Just started fantasy, switching from 40k, I know a few people have done all mounted army lists but how good would an all infantry list be?


----------



## KarnalBloodfist (Jan 30, 2010)

The all cav army works because you get to dictate the movement phase. Chaos infantry is pretty slow @ M4. Add in that you'll be stuck in larger blocks compared to the free-flowing loose formations of 40K and the all infantry approach can feel pretty stifling.

If you really want all infantry, I guess it can work, but, it's going to be an uphill battle. You can use Slaanesh and Shadow magics to mess w/ the movements of your opponent. Maybe a combo MSU/MMU style army so you have lots of drops and support units.


----------



## Einherjar667 (Aug 23, 2013)

I went with an "all soldier" list. Warriors, skullcrushers, knights, ogres, wolves, and lords


----------



## The Son of Horus (Dec 30, 2006)

I tend to field nothing but Chaos-armored infantry, and I can count the number of times I've lost in the last two editions on one hand. If you bring a Lord, two Exalted Champions, and 3x19 Chaos Warrior units as the bulk of your army, it's pretty hard for anybody to actually outfight you. I've never worried about being slow or getting outmaneuvered-- so what if I get flanked? The bonus combat resolution usually means they lose combat by one or two less than if they charged my front. As for level 4 wizards...there's this fallacy that you can't compete if you don't bring a level 4 wizard, because if your opponent did and you didn't, you lose due to their total domination of the magic phase. My experience has been that they can't magically shoot you, debuff you, or buff their own units enough to the point where they can outfight you, especially if you keep all your units near one another. Ogres are the only army that can buff themselves to the point where they can beat you in combat, but that just comes down to a game of maneuvering at that point to ensure you bait them into disadvantageous charges which you can exploit with your other units.


----------



## Tom132 (Mar 11, 2014)

Thats what I was thinking. Two or three blocks of warriors, backed up by a unit of possibly 6 ogres and a demon prince (it has legs so I'm counting it as infantry). And I know their expensive but a unit of chosen with a lord.
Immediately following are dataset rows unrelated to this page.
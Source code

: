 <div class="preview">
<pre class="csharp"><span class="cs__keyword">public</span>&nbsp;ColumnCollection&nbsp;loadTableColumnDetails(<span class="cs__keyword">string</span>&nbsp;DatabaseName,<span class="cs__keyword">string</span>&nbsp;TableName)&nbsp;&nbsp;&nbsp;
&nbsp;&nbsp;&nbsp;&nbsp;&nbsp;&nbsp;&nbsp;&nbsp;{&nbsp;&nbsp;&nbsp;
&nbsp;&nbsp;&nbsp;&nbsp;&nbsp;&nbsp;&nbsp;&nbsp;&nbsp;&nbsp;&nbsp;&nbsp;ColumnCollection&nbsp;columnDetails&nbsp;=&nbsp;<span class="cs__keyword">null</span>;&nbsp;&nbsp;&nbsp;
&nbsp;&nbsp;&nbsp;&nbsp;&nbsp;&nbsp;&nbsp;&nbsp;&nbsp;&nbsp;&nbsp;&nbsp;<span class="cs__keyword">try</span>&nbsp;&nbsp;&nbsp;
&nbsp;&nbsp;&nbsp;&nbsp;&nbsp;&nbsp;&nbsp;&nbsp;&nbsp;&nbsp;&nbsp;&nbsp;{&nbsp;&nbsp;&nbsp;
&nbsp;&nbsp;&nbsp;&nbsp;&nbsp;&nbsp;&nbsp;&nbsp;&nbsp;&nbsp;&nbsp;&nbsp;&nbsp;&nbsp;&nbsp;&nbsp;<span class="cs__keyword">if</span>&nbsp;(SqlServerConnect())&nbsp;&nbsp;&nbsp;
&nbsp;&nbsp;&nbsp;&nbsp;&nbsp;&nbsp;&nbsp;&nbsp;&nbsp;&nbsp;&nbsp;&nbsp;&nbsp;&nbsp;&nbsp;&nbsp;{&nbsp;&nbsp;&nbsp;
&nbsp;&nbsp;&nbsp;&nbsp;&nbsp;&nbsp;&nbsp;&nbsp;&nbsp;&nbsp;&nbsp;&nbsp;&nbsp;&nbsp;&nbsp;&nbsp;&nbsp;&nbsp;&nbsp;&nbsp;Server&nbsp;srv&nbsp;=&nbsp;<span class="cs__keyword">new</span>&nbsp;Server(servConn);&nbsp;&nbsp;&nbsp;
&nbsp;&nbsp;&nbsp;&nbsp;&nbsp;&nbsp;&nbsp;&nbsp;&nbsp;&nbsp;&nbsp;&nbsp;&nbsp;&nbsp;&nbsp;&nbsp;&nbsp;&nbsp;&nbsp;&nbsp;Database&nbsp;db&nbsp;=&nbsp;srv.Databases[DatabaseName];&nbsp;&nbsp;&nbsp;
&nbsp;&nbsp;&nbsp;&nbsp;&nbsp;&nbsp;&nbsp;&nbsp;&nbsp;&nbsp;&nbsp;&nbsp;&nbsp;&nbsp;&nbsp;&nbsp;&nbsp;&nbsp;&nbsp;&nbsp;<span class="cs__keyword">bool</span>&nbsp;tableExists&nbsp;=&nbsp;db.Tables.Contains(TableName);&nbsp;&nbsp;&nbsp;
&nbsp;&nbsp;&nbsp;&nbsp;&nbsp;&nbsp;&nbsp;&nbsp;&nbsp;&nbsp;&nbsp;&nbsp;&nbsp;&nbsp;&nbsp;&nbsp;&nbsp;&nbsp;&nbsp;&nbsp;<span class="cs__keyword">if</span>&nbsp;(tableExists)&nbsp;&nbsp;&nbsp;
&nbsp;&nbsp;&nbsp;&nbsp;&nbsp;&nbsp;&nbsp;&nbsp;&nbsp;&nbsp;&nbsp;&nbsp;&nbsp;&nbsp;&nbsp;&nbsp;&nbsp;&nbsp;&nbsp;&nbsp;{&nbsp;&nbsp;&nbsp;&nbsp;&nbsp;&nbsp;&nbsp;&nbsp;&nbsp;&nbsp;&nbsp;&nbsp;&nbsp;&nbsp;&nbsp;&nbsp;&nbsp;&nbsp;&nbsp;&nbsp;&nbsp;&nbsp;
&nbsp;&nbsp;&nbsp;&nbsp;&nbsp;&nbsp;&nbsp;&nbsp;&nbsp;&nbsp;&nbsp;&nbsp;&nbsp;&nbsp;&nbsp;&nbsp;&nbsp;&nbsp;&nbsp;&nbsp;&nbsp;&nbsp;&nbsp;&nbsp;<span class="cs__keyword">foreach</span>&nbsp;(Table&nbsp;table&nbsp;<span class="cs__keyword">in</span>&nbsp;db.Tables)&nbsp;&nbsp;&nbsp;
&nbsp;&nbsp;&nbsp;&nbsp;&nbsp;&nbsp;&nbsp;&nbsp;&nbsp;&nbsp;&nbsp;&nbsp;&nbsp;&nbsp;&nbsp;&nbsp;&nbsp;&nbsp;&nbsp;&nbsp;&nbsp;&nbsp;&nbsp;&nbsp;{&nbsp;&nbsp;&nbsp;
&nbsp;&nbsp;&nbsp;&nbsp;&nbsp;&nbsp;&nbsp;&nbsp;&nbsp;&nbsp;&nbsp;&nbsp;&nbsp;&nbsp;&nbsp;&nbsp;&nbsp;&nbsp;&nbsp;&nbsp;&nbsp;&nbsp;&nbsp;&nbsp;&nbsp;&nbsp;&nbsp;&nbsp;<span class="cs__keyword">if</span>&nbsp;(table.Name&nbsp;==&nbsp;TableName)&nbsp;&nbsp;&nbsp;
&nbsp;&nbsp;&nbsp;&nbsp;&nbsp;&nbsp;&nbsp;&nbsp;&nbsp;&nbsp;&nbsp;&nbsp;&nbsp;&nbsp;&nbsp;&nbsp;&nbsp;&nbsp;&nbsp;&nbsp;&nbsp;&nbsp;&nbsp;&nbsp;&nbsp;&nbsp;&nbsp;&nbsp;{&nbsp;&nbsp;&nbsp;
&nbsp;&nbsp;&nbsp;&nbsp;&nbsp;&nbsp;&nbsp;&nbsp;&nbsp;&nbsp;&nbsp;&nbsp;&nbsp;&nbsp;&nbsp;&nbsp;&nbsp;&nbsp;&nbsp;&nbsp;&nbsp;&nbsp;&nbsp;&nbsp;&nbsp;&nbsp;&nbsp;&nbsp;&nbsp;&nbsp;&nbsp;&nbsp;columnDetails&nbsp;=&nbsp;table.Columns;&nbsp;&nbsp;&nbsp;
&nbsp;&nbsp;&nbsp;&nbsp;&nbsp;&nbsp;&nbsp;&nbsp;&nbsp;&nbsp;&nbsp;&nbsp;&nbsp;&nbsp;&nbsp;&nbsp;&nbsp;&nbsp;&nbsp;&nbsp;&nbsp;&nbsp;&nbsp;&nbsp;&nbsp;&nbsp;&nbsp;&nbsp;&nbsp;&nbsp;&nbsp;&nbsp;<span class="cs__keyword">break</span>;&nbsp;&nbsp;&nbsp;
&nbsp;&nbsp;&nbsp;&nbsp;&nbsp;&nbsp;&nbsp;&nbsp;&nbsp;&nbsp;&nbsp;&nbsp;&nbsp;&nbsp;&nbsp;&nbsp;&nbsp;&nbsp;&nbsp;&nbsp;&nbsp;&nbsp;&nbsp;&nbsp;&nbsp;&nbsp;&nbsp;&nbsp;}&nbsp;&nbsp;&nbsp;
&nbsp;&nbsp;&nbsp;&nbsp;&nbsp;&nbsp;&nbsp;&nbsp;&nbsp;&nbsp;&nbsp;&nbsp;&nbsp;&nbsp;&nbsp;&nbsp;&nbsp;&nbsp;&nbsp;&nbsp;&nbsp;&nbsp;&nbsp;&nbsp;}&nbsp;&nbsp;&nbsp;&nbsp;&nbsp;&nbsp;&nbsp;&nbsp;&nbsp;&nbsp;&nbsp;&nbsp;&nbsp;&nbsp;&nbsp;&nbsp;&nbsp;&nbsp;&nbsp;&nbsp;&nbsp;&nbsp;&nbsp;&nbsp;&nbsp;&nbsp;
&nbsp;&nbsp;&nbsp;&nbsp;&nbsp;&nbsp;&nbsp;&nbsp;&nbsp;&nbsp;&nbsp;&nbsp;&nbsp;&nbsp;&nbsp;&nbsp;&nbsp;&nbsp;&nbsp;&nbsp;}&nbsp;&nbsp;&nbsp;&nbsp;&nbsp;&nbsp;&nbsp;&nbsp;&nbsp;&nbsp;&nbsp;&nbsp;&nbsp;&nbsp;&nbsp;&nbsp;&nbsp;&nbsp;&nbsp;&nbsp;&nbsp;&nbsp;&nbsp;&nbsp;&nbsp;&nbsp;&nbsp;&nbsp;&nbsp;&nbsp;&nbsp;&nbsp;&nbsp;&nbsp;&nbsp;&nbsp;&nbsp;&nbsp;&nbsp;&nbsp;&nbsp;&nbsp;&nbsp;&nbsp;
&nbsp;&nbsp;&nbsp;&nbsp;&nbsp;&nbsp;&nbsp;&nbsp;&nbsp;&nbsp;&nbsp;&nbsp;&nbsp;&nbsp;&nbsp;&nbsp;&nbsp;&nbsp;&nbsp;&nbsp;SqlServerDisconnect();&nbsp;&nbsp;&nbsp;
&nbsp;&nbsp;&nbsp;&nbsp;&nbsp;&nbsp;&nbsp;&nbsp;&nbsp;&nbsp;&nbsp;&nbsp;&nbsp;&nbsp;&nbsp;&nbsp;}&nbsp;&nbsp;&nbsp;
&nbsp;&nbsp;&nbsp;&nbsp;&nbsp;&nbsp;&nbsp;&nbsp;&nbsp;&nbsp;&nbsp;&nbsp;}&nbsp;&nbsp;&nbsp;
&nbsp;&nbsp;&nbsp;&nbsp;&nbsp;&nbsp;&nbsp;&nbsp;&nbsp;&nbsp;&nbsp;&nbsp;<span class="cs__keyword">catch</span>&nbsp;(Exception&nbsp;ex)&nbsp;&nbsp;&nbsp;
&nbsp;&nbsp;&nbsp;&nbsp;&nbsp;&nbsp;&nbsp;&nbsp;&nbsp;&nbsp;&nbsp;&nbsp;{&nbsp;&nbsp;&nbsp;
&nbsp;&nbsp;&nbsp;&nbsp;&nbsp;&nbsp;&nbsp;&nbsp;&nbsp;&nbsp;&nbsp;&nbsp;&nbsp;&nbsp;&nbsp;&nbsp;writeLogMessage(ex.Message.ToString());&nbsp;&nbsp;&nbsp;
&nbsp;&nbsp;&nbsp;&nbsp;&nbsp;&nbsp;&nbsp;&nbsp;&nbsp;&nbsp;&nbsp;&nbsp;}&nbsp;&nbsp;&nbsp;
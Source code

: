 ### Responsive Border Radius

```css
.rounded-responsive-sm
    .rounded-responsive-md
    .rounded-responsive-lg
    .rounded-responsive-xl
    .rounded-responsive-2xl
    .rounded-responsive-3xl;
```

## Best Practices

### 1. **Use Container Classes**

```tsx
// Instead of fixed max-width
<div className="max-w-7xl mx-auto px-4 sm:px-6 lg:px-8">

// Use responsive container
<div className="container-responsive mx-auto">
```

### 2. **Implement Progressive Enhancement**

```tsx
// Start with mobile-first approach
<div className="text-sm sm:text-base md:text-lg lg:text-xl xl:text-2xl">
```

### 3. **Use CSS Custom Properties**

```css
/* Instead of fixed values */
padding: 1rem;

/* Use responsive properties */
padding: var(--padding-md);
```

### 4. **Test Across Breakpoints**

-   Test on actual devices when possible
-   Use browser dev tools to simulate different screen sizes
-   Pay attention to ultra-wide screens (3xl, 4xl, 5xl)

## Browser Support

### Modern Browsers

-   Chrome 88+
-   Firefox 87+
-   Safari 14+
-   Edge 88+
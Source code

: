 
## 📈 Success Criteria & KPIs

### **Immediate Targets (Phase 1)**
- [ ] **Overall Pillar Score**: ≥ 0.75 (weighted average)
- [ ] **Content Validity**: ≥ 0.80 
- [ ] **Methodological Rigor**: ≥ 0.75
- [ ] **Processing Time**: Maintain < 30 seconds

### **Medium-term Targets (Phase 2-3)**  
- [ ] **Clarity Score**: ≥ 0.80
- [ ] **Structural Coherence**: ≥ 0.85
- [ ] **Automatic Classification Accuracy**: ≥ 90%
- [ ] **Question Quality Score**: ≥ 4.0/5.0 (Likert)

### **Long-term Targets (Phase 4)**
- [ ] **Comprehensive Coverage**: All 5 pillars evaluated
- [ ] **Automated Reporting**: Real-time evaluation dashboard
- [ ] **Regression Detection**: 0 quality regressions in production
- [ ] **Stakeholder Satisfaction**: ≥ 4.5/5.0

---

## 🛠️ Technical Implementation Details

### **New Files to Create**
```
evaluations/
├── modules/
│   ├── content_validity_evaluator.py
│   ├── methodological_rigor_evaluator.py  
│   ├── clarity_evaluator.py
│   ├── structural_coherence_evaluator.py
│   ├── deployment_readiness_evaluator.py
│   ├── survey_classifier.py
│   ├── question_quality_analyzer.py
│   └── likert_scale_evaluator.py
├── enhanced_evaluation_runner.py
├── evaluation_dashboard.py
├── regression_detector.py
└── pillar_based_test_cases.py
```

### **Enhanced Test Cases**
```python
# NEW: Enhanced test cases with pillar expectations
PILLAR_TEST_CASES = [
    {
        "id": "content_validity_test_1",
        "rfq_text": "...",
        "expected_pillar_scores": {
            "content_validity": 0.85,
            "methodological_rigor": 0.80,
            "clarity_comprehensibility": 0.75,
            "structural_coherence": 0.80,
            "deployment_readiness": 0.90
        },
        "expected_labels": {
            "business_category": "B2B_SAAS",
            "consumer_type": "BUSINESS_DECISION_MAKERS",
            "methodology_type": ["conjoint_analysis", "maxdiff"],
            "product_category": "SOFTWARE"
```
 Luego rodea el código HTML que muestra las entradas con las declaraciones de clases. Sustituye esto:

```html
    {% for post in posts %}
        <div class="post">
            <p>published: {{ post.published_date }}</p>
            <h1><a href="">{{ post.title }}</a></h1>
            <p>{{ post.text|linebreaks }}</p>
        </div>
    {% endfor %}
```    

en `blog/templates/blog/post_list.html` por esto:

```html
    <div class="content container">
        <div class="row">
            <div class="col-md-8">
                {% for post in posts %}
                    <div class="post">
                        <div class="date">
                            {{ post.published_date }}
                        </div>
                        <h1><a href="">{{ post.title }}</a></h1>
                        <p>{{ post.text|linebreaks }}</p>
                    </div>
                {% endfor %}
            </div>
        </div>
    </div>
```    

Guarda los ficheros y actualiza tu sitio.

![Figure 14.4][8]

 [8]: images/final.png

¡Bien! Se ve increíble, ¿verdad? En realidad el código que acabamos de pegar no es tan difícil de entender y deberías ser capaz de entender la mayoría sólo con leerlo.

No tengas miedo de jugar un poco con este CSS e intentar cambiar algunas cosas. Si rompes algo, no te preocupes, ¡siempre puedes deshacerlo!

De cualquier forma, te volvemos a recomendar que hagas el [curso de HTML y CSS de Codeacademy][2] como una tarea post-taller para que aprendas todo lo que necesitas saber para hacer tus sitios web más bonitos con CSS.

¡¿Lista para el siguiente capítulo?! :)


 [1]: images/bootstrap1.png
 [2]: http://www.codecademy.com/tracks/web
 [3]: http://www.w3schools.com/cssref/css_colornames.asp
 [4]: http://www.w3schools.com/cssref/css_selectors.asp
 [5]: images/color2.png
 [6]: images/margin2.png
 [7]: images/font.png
It would look awesome, its one of the reason I started collecting chaos, they look amazing.


----------



## Kreuger (Aug 30, 2010)

I'm with TSoH.

My chaos list from the previous, 2 editions looked like . . . 

Chaos hero of Khorne
juggernaut
Enchanted Shield
Magic sword

Chaos hero
Steed/Shield
Magic sword

2 blocks of chaos warriors
Hand weapons
Shields

1 block of chosen
Hand weapons
Shields

2 units of chaos trolls

1 chaos giant

I didn't play a ton, but I only ever lost once, during an allied game where my ally made some bone head moves.

There are 2 caveats.
- siege weapons/magic can cause problems
- charging and combat worked a little differently than I understand in the current edition


----------